Со временем затея эта утратила острую новизну и в столь возвышенной апологетике нуждаться перестала, но прологи никуда не девались десятилетиями. Нередко в них возникало вдобавок прославление того или иного монарха: за исключением Венецианской республики, опера XVII века оставалась прежде всего придворным увеселением, тесно связанным с официальными празднествами и церемониями.
Полноценная увертюра возникает в 1640-е годы во Франции. Введенная Жан-Батистом Люлли модель так называемой "французской увертюры" — это стальная формула: медленная и помпезная первая часть в узнаваемом пунктированном ритме (эдакий подскакивающий ямб), быстрая вторая с фугированным началом. Она тоже связана по духу со строгим порядком двора Людовика XIV, но стала необычайно популярной во всей Европе — даже там, где французскую оперную музыку в целом встречали в штыки.
Итальянцы со временем ответили собственной формулой: увертюрой в трех частях, быстро-медленно-быстро, менее церемонной, уже без ученых затей вроде фугато — это та самая "итальянская увертюра", которой требовал Фридрих Великий. Соперничество этих двух увертюр на самом деле очень показательно. Увертюра французская к середине XVIII века вышла из употребления, но до того успела перерасти оперный контекст: изобретение Люлли без труда опознается во вступлениях хоть оркестровых сюит Баха, хоть "Музыки для королевских фейерверков" Генделя. Увертюра итальянская (ее, как правило, называли sinfonia) в оперном контексте жила подольше, но куда важнее совсем другая ее жизнь — ее превращение в последней трети века из оперной увертюры в самостоятельное произведение, из sinfonia в симфонию.

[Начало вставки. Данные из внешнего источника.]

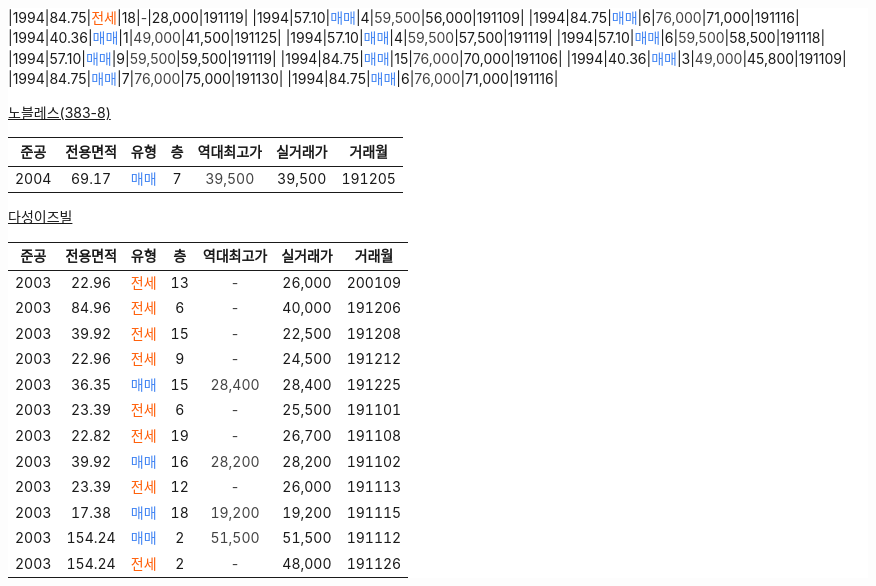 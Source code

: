 |1994|84.75|<span style="color:#ff5a00">전세</span>|18|<span style="color:#444444">-</span>|28,000|191119|
|1994|57.10|<span style="color:#4285f3">매매</span>|4|<span style="color:#444444">59,500</span>|56,000|191109|
|1994|84.75|<span style="color:#4285f3">매매</span>|6|<span style="color:#444444">76,000</span>|71,000|191116|
|1994|40.36|<span style="color:#4285f3">매매</span>|1|<span style="color:#444444">49,000</span>|41,500|191125|
|1994|57.10|<span style="color:#4285f3">매매</span>|4|<span style="color:#444444">59,500</span>|57,500|191119|
|1994|57.10|<span style="color:#4285f3">매매</span>|6|<span style="color:#444444">59,500</span>|58,500|191118|
|1994|57.10|<span style="color:#4285f3">매매</span>|9|<span style="color:#444444">59,500</span>|59,500|191119|
|1994|84.75|<span style="color:#4285f3">매매</span>|15|<span style="color:#444444">76,000</span>|70,000|191106|
|1994|40.36|<span style="color:#4285f3">매매</span>|3|<span style="color:#444444">49,000</span>|45,800|191109|
|1994|84.75|<span style="color:#4285f3">매매</span>|7|<span style="color:#444444">76,000</span>|75,000|191130|
|1994|84.75|<span style="color:#4285f3">매매</span>|6|<span style="color:#444444">76,000</span>|71,000|191116|


<script async src="//pagead2.googlesyndication.com/pagead/js/adsbygoogle.js"></script>

<ins class="adsbygoogle"
     style="display:block"
     data-ad-client="ca-pub-2446590836940007"
     data-ad-slot="1659523306"
     data-ad-format="auto"
     data-full-width-responsive="true"></ins>
<script>
(adsbygoogle = window.adsbygoogle || []).push({});
</script>


[노블레스(383-8)](https://search.naver.com/search.naver?query=%EC%84%9C%EC%9A%B8%ED%8A%B9%EB%B3%84%EC%8B%9C+%EA%B0%95%EB%8F%99%EA%B5%AC+%EA%B8%B8%EB%8F%99+%EB%85%B8%EB%B8%94%EB%A0%88%EC%8A%A4%28383-8%29)

|준공|전용면적|유형|층|역대최고가|실거래가|거래월|
|:---:|:---:|:---:|:---:|:---:|:---:|:---:|
|2004|69.17|<span style="color:#4285f3">매매</span>|7|<span style="color:#444444">39,500</span>|39,500|191205|

[다성이즈빌](https://search.naver.com/search.naver?query=%EC%84%9C%EC%9A%B8%ED%8A%B9%EB%B3%84%EC%8B%9C+%EA%B0%95%EB%8F%99%EA%B5%AC+%EA%B8%B8%EB%8F%99+%EB%8B%A4%EC%84%B1%EC%9D%B4%EC%A6%88%EB%B9%8C)

|준공|전용면적|유형|층|역대최고가|실거래가|거래월|
|:---:|:---:|:---:|:---:|:---:|:---:|:---:|
|2003|22.96|<span style="color:#ff5a00">전세</span>|13|<span style="color:#444444">-</span>|26,000|200109|
|2003|84.96|<span style="color:#ff5a00">전세</span>|6|<span style="color:#444444">-</span>|40,000|191206|
|2003|39.92|<span style="color:#ff5a00">전세</span>|15|<span style="color:#444444">-</span>|22,500|191208|
|2003|22.96|<span style="color:#ff5a00">전세</span>|9|<span style="color:#444444">-</span>|24,500|191212|
|2003|36.35|<span style="color:#4285f3">매매</span>|15|<span style="color:#444444">28,400</span>|28,400|191225|
|2003|23.39|<span style="color:#ff5a00">전세</span>|6|<span style="color:#444444">-</span>|25,500|191101|
|2003|22.82|<span style="color:#ff5a00">전세</span>|19|<span style="color:#444444">-</span>|26,700|191108|
|2003|39.92|<span style="color:#4285f3">매매</span>|16|<span style="color:#444444">28,200</span>|28,200|191102|
|2003|23.39|<span style="color:#ff5a00">전세</span>|12|<span style="color:#444444">-</span>|26,000|191113|
|2003|17.38|<span style="color:#4285f3">매매</span>|18|<span style="color:#444444">19,200</span>|19,200|191115|
|2003|154.24|<span style="color:#4285f3">매매</span>|2|<span style="color:#444444">51,500</span>|51,500|191112|
|2003|154.24|<span style="color:#ff5a00">전세</span>|2|<span style="color:#444444">-</span>|48,000|191126|
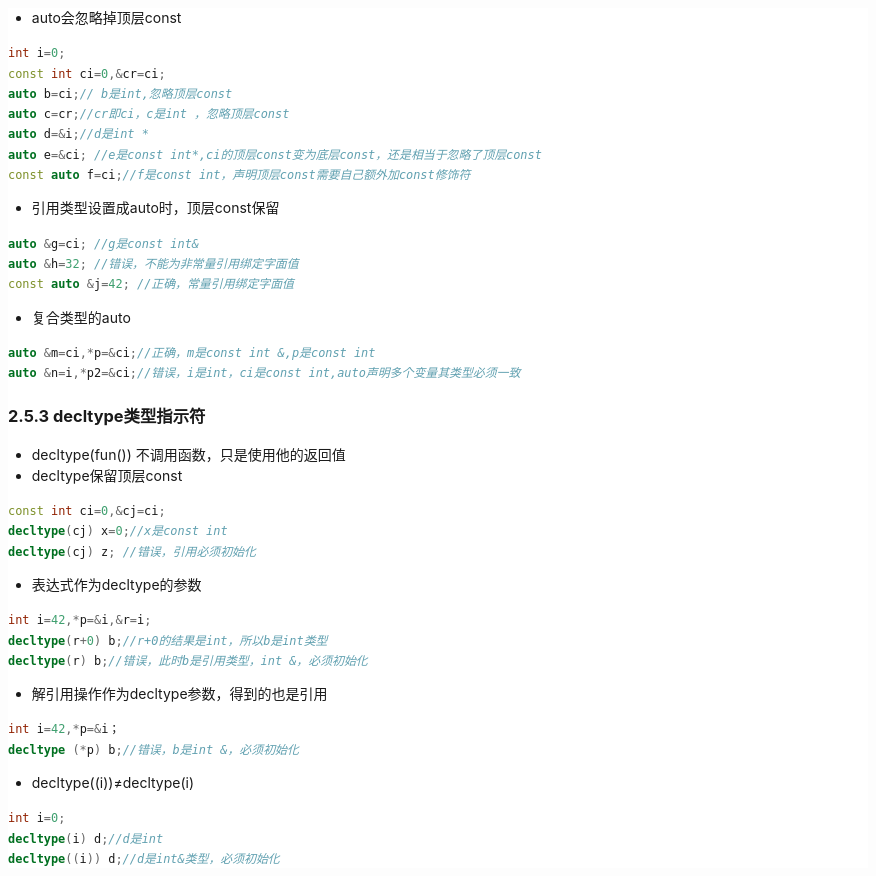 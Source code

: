 - auto会忽略掉顶层const

```C++
int i=0;
const int ci=0,&cr=ci;
auto b=ci;// b是int,忽略顶层const
auto c=cr;//cr即ci，c是int ，忽略顶层const
auto d=&i;//d是int *
auto e=&ci; //e是const int*,ci的顶层const变为底层const，还是相当于忽略了顶层const
const auto f=ci;//f是const int，声明顶层const需要自己额外加const修饰符
```

- 引用类型设置成auto时，顶层const保留

```C++
auto &g=ci; //g是const int&
auto &h=32; //错误，不能为非常量引用绑定字面值
const auto &j=42; //正确，常量引用绑定字面值
```

- 复合类型的auto

```C++
auto &m=ci,*p=&ci;//正确，m是const int &,p是const int 
auto &n=i,*p2=&ci;//错误，i是int，ci是const int,auto声明多个变量其类型必须一致
```

### 2.5.3 decltype类型指示符

- decltype(fun()) 不调用函数，只是使用他的返回值
- decltype保留顶层const

```C++
const int ci=0,&cj=ci;
decltype(cj) x=0;//x是const int
decltype(cj) z; //错误，引用必须初始化
```

- 表达式作为decltype的参数

```C++
int i=42,*p=&i,&r=i;
decltype(r+0) b;//r+0的结果是int，所以b是int类型
decltype(r) b;//错误，此时b是引用类型，int &，必须初始化
```

- 解引用操作作为decltype参数，得到的也是引用

```C++
int i=42,*p=&i；
decltype (*p) b;//错误，b是int &，必须初始化
```

- decltype((i))≠decltype(i)

```C++
int i=0;
decltype(i) d;//d是int
decltype((i)) d;//d是int&类型，必须初始化
```

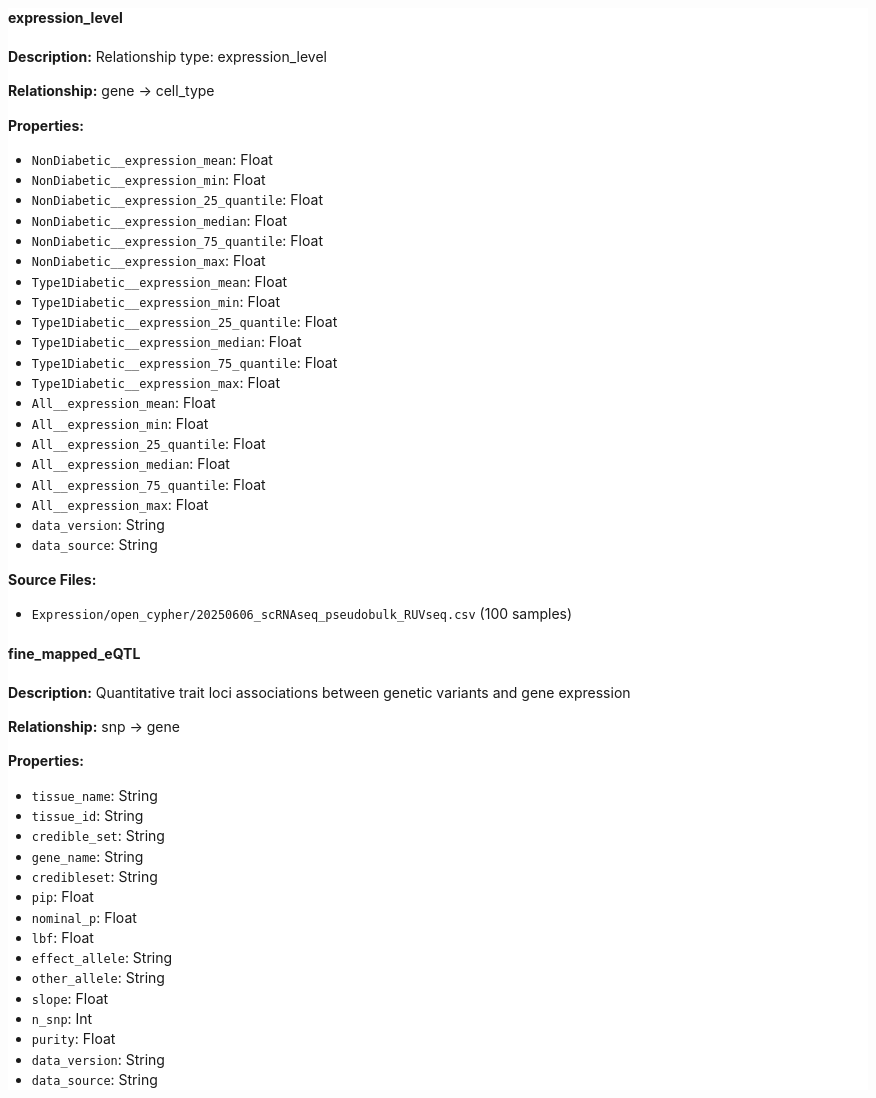 
#### expression_level
**Description:** Relationship type: expression_level

**Relationship:** gene → cell_type

**Properties:**
- `NonDiabetic__expression_mean`: Float
- `NonDiabetic__expression_min`: Float
- `NonDiabetic__expression_25_quantile`: Float
- `NonDiabetic__expression_median`: Float
- `NonDiabetic__expression_75_quantile`: Float
- `NonDiabetic__expression_max`: Float
- `Type1Diabetic__expression_mean`: Float
- `Type1Diabetic__expression_min`: Float
- `Type1Diabetic__expression_25_quantile`: Float
- `Type1Diabetic__expression_median`: Float
- `Type1Diabetic__expression_75_quantile`: Float
- `Type1Diabetic__expression_max`: Float
- `All__expression_mean`: Float
- `All__expression_min`: Float
- `All__expression_25_quantile`: Float
- `All__expression_median`: Float
- `All__expression_75_quantile`: Float
- `All__expression_max`: Float
- `data_version`: String
- `data_source`: String

**Source Files:**
- `Expression/open_cypher/20250606_scRNAseq_pseudobulk_RUVseq.csv` (100 samples)


#### fine_mapped_eQTL
**Description:** Quantitative trait loci associations between genetic variants and gene expression

**Relationship:** snp → gene

**Properties:**
- `tissue_name`: String
- `tissue_id`: String
- `credible_set`: String
- `gene_name`: String
- `credibleset`: String
- `pip`: Float
- `nominal_p`: Float
- `lbf`: Float
- `effect_allele`: String
- `other_allele`: String
- `slope`: Float
- `n_snp`: Int
- `purity`: Float
- `data_version`: String
- `data_source`: String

А с чем осталась опера? Опера в лице Глюка и его современников меж тем задумывалась о том, что хорошо бы увертюре быть тематически и эмоционально, органически связанной с материалом самой драмы; что не стоит поступать, как прежде — когда по одной и той же схеме склепанные вступления писались к операм любого содержания. И так появились одночастные увертюры в сонатной форме, так появились невиданные прежде цитаты из тематического материала самой оперы.
Отход от жестких схем сделал XIX век столетием знаменитых увертюр. Пестрых, парадных, презентующих сразу букет цепких мотивов — как "Сила судьбы" или "Кармен". Лиричных, деликатных, экономных в цитировании — как "Евгений Онегин" или "Травиата". Симфонически обильных, сложных, томительных — как "Парсифаль". Но, с другой стороны, увертюре эпохи романтизма в рамках театрального события тесно — иные увертюры превращаются в важные симфонические шлягеры, утверждается жанр "концертной увертюры", уже совсем не связанной с оперой. А затем, в ХХ веке, и увертюра оперная нечувствительно превратилась в анахронизм: нет увертюр ни в "Саломее" Рихарда Штрауса, ни в "Воццеке" Берга, ни в "Леди Макбет Мценского уезда" Шостаковича, ни в "Войне и мире" Прокофьева.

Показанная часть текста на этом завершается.